**Exercise description**
For every entry below, give an exact repeat and leave out the pictures.

**Material for this task**
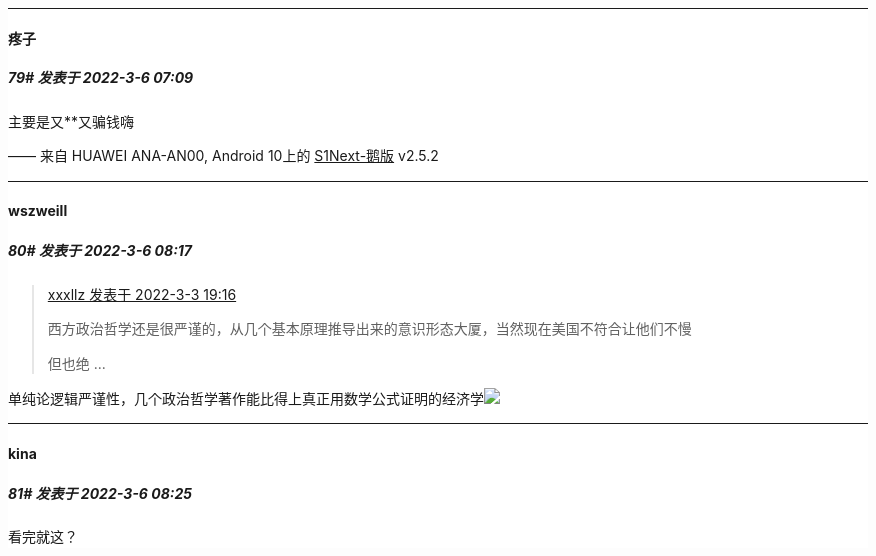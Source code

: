

*****

####  疼子  
##### 79#       发表于 2022-3-6 07:09

主要是又**又骗钱嗨

—— 来自 HUAWEI ANA-AN00, Android 10上的 [S1Next-鹅版](https://github.com/ykrank/S1-Next/releases) v2.5.2



*****

####  wszweill  
##### 80#       发表于 2022-3-6 08:17

<blockquote><a href="httphttps://bbs.saraba1st.com/2b/forum.php?mod=redirect&amp;goto=findpost&amp;pid=54910432&amp;ptid=2055797" target="_blank">xxxllz 发表于 2022-3-3 19:16</a>

西方政治哲学还是很严谨的，从几个基本原理推导出来的意识形态大厦，当然现在美国不符合让他们不慢

但也绝 ...</blockquote>
单纯论逻辑严谨性，几个政治哲学著作能比得上真正用数学公式证明的经济学<img src="https://static.saraba1st.com/image/smiley/face2017/068.png" referrerpolicy="no-referrer">



*****

####  kina  
##### 81#       发表于 2022-3-6 08:25

看完就这？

**Task answer**
Source code

:

*****

####  疼子  
##### 79#       发表于 2022-3-6 07:09

主要是又**又骗钱嗨

—— 来自 HUAWEI ANA-AN00, Android 10上的 [S1Next-鹅版](https://github.com/ykrank/S1-Next/releases) v2.5.2



*****

####  wszweill  
##### 80#       发表于 2022-3-6 08:17

<blockquote><a href="httphttps://bbs.saraba1st.com/2b/forum.php?mod=redirect&amp;goto=findpost&amp;pid=54910432&amp;ptid=2055797" target="_blank">xxxllz 发表于 2022-3-3 19:16</a>

西方政治哲学还是很严谨的，从几个基本原理推导出来的意识形态大厦，当然现在美国不符合让他们不慢

但也绝 ...</blockquote>
单纯论逻辑严谨性，几个政治哲学著作能比得上真正用数学公式证明的经济学<img src="https://static.saraba1st.com/image/smiley/face2017/068.png" referrerpolicy="no-referrer">



*****

####  kina  
##### 81#       发表于 2022-3-6 08:25

看完就这？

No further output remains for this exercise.